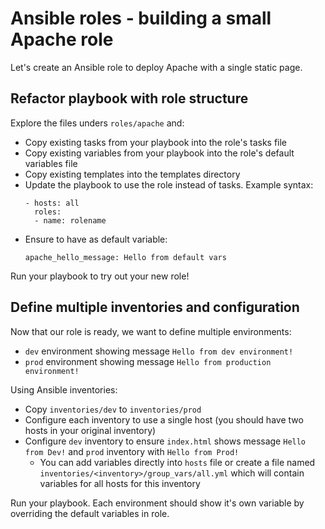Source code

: # Ansible roles - building a small Apache role

Let's create an Ansible role to deploy Apache with a single static page.

## Refactor playbook with role structure

Explore the files unders `roles/apache` and:

- Copy existing tasks from your playbook into the role's tasks file
- Copy existing variables from your playbook into the role's default variables file
- Copy existing templates into the templates directory
- Update the playbook to use the role instead of tasks. Example syntax:
  ```
  - hosts: all
    roles:
    - name: rolename
  ```
- Ensure to have as default variable:
  ```
  apache_hello_message: Hello from default vars
  ```

Run your playbook to try out your new role!

## Define multiple inventories and configuration

Now that our role is ready, we want to define multiple environments:

- `dev` environment showing message `Hello from dev environment!`
- `prod` environment showing message `Hello from production environment!`

Using Ansible inventories:

- Copy `inventories/dev` to `inventories/prod`
- Configure each inventory to use a single host (you should have two hosts in your original inventory)
- Configure `dev` inventory to ensure `index.html` shows message `Hello from Dev!` and `prod` inventory with `Hello from Prod!`
  - You can add variables directly into `hosts` file or create a file named `inventories/<inventory>/group_vars/all.yml` which will contain variables for all hosts for this inventory

Run your playbook. Each environment should show it's own variable by overriding the default variables in role.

Work required: Every line from the one with "- Copy existing tasks" to the end of the records above should be returned exactly, and no other lines.

Solution:
- Copy existing tasks from your playbook into the role's tasks file
- Copy existing variables from your playbook into the role's default variables file
- Copy existing templates into the templates directory
- Update the playbook to use the role instead of tasks. Example syntax:
  ```
  - hosts: all
    roles:
    - name: rolename
  ```
- Ensure to have as default variable:
  ```
  apache_hello_message: Hello from default vars
  ```

Run your playbook to try out your new role!

## Define multiple inventories and configuration

Now that our role is ready, we want to define multiple environments:

- `dev` environment showing message `Hello from dev environment!`
- `prod` environment showing message `Hello from production environment!`

Using Ansible inventories:

- Copy `inventories/dev` to `inventories/prod`
- Configure each inventory to use a single host (you should have two hosts in your original inventory)
- Configure `dev` inventory to ensure `index.html` shows message `Hello from Dev!` and `prod` inventory with `Hello from Prod!`
  - You can add variables directly into `hosts` file or create a file named `inventories/<inventory>/group_vars/all.yml` which will contain variables for all hosts for this inventory

Run your playbook. Each environment should show it's own variable by overriding the default variables in role.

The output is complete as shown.